Directions »
Copy out each line of the material in which the word "well" can be found.

Raw data »
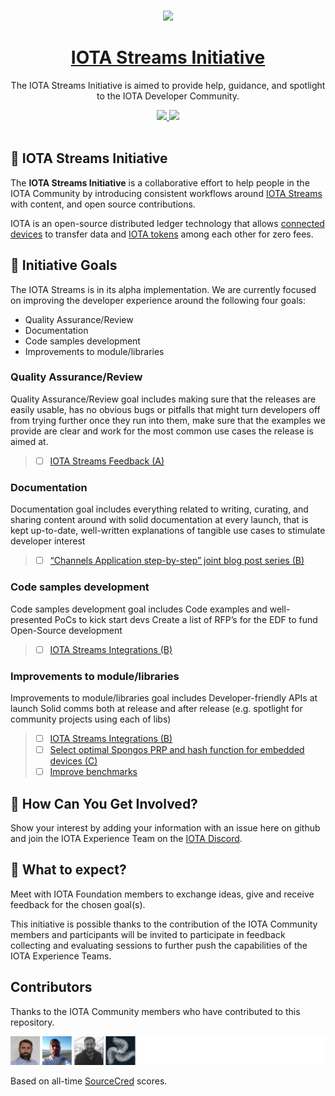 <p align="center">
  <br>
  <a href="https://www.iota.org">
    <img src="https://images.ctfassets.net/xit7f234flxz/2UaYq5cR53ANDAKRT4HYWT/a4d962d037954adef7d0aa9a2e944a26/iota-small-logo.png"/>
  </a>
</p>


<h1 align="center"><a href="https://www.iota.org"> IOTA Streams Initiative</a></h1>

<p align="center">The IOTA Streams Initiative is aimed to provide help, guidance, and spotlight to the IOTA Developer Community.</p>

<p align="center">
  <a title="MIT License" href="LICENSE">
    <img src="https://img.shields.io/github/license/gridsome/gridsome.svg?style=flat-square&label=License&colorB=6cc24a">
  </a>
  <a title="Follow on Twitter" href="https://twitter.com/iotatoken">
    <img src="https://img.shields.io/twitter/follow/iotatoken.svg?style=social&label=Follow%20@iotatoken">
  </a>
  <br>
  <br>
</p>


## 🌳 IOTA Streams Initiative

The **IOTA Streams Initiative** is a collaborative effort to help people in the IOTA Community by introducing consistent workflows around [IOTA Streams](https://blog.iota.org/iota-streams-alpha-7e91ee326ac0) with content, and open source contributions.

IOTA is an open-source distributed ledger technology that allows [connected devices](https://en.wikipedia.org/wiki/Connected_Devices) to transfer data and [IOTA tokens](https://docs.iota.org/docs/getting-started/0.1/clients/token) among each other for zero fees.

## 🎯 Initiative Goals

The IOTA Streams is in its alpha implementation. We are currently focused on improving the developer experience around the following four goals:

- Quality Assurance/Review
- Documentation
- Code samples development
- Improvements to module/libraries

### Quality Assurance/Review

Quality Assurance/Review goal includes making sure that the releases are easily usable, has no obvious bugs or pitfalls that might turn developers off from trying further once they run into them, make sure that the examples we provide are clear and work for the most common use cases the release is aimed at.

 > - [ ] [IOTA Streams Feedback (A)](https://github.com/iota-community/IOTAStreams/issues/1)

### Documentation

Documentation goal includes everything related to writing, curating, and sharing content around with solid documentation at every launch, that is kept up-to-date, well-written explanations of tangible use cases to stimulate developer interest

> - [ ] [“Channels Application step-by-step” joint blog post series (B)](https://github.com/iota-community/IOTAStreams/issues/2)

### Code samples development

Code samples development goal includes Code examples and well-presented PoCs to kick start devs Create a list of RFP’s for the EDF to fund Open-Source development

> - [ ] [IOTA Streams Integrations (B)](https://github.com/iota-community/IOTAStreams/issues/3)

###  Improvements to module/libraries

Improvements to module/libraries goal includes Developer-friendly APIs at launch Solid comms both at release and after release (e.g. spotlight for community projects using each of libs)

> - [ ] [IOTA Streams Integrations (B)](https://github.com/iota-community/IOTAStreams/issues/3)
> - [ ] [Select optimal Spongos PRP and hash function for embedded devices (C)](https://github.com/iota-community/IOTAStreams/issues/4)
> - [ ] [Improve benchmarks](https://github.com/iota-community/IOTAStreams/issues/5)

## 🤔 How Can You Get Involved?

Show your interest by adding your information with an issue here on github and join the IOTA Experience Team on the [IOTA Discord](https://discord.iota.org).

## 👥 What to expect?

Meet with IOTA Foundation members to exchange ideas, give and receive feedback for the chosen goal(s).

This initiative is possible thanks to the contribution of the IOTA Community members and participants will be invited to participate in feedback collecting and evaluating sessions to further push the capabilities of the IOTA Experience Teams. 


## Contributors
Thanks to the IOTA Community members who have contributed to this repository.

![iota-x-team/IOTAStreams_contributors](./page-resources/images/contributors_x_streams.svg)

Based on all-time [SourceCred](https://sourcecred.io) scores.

Exercise response »
Documentation goal includes everything related to writing, curating, and sharing content around with solid documentation at every launch, that is kept up-to-date, well-written explanations of tangible use cases to stimulate developer interest
Code samples development goal includes Code examples and well-presented PoCs to kick start devs Create a list of RFP’s for the EDF to fund Open-Source development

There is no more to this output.